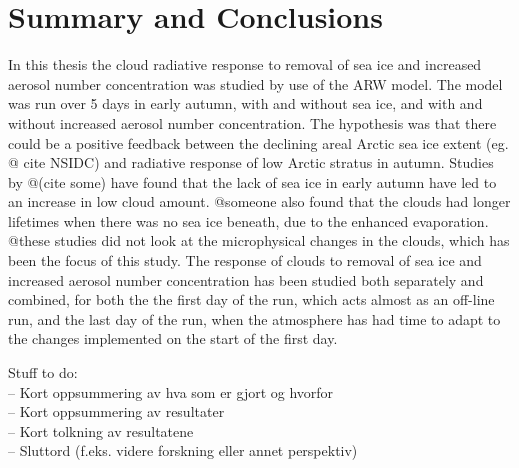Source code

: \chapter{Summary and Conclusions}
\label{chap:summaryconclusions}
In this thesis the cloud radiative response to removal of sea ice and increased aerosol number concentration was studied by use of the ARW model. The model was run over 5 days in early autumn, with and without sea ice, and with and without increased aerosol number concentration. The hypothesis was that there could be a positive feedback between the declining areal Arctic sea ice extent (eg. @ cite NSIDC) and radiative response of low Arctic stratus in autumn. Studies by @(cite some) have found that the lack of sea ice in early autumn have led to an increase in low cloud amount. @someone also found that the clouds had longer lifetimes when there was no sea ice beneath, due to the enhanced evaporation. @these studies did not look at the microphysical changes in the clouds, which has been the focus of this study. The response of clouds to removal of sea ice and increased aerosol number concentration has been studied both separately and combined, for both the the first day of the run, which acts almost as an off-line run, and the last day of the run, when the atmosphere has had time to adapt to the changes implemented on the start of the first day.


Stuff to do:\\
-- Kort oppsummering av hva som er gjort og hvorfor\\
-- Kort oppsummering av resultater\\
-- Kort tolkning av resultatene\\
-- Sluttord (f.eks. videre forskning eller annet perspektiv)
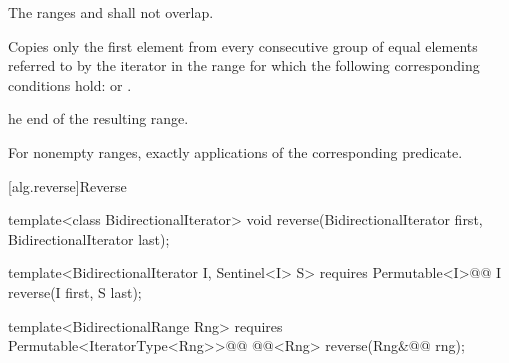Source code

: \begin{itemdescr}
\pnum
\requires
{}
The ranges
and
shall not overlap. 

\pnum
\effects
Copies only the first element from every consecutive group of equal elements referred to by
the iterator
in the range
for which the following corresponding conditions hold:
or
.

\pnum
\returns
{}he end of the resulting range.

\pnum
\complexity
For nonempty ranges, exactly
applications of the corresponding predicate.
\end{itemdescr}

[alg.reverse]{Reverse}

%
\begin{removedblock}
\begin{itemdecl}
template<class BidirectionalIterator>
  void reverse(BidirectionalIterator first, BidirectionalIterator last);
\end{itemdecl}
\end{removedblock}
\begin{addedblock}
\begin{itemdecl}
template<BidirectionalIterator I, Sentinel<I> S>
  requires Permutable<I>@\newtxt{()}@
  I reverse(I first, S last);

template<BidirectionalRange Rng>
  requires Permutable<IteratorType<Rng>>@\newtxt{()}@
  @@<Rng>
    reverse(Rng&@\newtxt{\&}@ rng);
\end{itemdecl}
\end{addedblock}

> _Required work_
Look over the entries above. Copy every line that contains the word "BidirectionalIterator".

> _Answer to the exercise_
template<class BidirectionalIterator>
  void reverse(BidirectionalIterator first, BidirectionalIterator last);
template<BidirectionalIterator I, Sentinel<I> S>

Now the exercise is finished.